Westward expansion began with the Louisiana purchase, the gold rush, the Oregon Trail and a belief in manifest destiny. Pioneers and immigrants built the Overland trails to the American Old West throughout the 19th century beginning around 1829 until 1870 as an alternative to railroad transportation. Immigrants colonized much of North America west of the Great Plains in mass migrations in the mid-19th century. There are many motives for this treacherous journey including religious persecution, inexpensive land and the gold rush. The history of these trails and colonizers who traveled them have become embedded in American culture and folklore. The Oregon Trail, the California Trail, Old Spanish Trail, Santa Fe Trail, Southern Emigrant Trail and the Mormon Trail still have signs along the highways that today's modern travelers can follow. The most common vehicle for Oregon and California colonizers were covered wagons pulled by oxes or mules.10% of the migrants who attempted to cross the United States died during the trip.

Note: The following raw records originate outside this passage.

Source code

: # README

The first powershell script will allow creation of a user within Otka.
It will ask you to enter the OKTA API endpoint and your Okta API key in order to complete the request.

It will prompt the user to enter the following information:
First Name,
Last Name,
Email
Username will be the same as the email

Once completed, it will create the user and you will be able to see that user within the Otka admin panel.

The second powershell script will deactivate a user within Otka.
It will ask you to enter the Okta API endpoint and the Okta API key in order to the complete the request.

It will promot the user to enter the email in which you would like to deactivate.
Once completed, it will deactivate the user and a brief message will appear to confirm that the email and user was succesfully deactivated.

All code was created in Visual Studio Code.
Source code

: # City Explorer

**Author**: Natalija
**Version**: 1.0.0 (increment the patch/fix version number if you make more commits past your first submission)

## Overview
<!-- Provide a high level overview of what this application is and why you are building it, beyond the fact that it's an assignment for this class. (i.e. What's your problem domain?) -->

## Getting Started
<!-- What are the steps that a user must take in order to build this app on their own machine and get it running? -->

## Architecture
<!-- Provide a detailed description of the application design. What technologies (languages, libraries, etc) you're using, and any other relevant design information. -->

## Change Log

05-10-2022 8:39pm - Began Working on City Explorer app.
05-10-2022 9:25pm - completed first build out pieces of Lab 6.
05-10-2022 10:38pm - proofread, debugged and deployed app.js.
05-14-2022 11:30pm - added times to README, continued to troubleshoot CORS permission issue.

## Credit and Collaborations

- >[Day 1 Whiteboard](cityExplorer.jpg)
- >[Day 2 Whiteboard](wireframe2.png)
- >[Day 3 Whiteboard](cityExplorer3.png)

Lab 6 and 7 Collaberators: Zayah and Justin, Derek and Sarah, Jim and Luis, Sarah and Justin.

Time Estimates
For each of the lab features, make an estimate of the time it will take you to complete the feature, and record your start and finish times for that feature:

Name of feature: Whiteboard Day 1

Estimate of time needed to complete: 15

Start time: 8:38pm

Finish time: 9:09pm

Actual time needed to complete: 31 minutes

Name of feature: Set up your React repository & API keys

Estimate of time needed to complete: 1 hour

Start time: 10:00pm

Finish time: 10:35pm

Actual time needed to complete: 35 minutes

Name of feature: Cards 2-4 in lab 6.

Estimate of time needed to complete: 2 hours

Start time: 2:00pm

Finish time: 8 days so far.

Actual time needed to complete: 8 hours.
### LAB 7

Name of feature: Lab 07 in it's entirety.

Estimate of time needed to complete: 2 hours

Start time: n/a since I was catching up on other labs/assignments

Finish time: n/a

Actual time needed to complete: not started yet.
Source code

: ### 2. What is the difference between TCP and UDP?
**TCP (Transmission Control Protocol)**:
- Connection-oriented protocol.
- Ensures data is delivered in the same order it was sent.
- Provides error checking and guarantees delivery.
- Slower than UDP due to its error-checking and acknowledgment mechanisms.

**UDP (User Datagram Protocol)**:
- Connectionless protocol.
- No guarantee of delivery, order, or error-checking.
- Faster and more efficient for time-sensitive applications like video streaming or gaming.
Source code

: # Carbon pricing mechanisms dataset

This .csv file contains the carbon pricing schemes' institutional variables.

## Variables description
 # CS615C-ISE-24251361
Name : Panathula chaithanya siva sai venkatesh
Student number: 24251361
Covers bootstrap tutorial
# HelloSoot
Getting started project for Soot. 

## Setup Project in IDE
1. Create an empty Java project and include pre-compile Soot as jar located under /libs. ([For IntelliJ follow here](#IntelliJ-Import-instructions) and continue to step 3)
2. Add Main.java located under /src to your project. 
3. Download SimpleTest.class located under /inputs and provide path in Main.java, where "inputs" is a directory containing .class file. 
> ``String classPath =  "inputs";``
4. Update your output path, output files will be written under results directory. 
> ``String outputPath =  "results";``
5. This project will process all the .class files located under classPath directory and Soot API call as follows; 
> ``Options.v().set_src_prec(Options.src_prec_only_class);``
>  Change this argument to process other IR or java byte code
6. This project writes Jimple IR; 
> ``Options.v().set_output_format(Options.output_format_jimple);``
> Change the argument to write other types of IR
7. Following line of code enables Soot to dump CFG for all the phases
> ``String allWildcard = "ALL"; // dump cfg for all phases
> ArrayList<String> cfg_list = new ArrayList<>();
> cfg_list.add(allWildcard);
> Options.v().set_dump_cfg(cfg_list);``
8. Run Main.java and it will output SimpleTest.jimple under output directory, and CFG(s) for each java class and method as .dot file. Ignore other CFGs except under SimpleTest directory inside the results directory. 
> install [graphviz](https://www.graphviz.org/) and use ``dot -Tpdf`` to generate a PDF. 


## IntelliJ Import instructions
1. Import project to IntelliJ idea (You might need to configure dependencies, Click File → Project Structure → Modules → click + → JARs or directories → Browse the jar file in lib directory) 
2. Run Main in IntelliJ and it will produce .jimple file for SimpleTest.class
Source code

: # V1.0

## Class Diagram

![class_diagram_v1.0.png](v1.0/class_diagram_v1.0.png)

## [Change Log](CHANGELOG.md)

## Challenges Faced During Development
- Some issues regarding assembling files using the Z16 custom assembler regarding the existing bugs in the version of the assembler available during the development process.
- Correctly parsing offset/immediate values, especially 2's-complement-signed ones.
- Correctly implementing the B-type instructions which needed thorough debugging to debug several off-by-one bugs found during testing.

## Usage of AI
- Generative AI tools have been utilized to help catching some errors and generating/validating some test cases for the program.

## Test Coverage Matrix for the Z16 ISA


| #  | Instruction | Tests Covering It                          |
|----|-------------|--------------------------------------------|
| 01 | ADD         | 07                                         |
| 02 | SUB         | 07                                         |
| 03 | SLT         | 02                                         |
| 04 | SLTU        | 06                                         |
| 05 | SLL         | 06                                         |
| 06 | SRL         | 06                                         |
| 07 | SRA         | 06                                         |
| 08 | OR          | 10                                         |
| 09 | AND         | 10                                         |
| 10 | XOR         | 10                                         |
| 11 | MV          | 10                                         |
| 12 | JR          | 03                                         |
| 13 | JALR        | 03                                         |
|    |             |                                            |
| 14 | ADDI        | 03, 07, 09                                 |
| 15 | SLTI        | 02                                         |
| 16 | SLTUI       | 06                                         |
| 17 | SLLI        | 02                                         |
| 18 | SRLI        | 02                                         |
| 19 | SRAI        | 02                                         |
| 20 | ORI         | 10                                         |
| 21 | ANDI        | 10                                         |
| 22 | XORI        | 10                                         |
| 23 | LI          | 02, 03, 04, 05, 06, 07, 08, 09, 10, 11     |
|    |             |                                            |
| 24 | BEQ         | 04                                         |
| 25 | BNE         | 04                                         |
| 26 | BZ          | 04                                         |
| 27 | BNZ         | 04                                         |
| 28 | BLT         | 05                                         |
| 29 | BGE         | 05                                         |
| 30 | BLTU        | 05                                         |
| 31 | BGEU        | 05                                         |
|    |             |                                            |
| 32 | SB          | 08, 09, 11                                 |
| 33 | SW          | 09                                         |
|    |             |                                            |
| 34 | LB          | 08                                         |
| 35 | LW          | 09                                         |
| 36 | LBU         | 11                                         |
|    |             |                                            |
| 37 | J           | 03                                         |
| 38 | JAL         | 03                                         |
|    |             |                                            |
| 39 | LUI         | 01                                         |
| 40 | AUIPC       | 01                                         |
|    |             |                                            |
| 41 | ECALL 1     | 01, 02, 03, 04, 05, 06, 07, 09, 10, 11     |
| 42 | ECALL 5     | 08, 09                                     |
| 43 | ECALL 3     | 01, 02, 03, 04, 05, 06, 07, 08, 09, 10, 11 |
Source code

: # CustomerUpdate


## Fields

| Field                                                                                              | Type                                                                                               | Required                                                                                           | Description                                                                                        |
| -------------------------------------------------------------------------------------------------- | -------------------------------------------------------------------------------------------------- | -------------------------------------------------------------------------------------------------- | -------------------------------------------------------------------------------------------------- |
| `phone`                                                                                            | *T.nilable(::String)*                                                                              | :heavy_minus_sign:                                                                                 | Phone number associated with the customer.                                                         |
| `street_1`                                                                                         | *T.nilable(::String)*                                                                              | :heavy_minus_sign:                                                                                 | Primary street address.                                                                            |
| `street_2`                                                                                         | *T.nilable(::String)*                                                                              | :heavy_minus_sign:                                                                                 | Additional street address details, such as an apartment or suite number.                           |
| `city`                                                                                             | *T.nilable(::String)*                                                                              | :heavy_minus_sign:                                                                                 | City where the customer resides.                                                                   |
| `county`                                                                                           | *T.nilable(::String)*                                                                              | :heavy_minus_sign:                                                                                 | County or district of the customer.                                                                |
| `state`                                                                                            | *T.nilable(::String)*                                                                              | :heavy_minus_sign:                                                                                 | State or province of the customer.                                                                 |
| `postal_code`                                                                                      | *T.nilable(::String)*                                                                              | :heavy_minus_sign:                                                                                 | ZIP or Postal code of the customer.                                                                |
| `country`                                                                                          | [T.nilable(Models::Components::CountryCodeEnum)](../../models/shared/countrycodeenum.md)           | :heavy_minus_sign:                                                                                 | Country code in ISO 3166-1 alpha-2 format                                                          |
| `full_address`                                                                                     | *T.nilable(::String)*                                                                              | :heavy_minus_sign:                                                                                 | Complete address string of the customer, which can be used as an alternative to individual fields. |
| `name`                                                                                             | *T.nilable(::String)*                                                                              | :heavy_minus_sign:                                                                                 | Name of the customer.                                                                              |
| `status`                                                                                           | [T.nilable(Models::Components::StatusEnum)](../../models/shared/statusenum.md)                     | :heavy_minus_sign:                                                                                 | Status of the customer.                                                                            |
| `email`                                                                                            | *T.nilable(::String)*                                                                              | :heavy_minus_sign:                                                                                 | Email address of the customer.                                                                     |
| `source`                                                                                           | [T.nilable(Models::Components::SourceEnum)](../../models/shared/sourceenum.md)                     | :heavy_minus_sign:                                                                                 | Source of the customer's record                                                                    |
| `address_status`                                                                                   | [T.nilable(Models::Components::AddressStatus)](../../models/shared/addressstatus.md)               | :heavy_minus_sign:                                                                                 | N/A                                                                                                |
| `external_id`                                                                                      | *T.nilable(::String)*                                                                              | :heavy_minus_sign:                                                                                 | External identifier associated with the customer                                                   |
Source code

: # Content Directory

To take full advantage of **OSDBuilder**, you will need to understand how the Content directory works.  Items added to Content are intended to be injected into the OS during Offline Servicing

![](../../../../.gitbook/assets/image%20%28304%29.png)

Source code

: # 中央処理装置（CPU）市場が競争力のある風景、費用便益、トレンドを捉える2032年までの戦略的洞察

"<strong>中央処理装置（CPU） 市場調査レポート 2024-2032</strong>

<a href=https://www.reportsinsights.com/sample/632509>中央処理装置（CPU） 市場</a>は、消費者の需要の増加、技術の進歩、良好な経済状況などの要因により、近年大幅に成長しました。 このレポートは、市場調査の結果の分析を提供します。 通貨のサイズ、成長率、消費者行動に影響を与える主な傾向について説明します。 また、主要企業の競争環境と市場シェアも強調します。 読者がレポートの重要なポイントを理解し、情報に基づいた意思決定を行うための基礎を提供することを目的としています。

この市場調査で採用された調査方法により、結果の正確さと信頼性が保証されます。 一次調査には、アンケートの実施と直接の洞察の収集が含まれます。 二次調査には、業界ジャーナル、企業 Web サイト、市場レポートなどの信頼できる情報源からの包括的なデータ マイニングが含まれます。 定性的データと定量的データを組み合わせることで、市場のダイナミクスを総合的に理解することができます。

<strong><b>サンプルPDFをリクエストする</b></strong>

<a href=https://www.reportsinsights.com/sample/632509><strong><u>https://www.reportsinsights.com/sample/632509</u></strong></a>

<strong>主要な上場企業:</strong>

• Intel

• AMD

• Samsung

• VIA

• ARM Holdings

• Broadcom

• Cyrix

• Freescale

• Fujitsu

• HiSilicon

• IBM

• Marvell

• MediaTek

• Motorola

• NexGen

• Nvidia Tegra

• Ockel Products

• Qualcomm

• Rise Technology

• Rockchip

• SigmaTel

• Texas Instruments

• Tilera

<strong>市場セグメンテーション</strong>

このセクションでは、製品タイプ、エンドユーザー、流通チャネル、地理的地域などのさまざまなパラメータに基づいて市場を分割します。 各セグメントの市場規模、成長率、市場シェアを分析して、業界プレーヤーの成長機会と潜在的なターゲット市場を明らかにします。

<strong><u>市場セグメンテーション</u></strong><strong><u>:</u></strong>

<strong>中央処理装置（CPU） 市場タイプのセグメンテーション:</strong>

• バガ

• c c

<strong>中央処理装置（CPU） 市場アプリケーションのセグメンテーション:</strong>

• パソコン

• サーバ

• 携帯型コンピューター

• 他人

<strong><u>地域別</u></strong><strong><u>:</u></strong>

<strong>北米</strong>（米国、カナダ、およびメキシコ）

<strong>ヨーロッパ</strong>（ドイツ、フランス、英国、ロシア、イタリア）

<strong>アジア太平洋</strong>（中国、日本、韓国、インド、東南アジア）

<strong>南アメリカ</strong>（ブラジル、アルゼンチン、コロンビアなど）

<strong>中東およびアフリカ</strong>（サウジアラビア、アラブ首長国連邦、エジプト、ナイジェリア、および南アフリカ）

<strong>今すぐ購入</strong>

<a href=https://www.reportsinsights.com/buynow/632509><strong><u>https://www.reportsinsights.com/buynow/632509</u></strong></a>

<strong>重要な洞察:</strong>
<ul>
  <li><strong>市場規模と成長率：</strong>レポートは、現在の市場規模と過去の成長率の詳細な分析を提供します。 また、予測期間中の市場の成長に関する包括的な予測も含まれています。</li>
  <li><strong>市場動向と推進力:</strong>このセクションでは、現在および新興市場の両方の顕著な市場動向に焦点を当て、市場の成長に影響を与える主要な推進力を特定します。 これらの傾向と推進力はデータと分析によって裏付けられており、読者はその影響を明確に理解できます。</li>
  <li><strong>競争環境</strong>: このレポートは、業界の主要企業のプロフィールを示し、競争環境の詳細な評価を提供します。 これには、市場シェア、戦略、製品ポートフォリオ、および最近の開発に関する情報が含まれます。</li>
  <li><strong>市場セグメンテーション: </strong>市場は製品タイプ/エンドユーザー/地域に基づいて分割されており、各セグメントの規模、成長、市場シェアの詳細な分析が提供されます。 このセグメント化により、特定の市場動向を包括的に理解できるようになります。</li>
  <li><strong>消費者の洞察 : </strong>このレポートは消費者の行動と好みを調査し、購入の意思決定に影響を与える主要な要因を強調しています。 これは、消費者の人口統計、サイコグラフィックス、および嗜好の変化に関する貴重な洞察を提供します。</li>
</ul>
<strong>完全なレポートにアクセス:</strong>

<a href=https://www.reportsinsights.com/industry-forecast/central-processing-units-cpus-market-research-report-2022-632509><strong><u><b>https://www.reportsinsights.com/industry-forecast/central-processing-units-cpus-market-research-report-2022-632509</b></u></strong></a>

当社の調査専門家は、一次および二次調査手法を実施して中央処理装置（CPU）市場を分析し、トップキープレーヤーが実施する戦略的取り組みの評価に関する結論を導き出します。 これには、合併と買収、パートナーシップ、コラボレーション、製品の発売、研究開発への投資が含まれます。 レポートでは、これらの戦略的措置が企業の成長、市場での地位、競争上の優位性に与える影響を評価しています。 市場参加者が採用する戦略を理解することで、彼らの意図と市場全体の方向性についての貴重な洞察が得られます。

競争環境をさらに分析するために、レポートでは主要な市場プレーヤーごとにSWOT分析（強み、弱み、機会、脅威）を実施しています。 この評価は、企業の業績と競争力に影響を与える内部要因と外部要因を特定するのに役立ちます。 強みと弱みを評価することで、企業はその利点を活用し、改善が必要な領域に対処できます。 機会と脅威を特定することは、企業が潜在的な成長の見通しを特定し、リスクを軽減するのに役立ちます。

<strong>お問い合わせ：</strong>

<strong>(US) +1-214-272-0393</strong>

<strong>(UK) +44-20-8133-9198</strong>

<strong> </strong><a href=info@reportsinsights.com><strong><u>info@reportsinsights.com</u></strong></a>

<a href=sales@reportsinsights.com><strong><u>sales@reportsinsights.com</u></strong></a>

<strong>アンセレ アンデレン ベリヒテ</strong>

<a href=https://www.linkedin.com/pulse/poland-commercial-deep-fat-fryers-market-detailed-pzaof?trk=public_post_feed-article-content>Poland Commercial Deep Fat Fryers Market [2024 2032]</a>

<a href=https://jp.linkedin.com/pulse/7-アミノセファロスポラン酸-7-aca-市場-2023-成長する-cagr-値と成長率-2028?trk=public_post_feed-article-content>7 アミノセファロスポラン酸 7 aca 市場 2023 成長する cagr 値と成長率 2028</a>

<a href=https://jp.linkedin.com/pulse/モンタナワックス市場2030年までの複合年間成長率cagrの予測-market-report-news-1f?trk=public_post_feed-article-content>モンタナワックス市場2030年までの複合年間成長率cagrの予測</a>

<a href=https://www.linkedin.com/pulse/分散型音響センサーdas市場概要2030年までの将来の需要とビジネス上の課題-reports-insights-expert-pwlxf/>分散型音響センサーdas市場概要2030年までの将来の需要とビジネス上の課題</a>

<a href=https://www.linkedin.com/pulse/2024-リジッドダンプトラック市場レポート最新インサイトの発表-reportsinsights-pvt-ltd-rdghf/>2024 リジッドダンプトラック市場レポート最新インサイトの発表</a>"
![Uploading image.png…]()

The Oregon Trail was the name of the 2,170 mile East-West route westward across the United States taken by about 400,000 pioneers, settlers, farmers, ranchers, business owners and their families during Western expansion from 1835 through 1869. the route runs from the state of Kansas and nearly all of what is now Nebraska and Wyoming stretching past Idaho and Oregon. The use of the trail declined as the first transcontinental railroad was completed in 1869 making the trip West considerably faster and safer.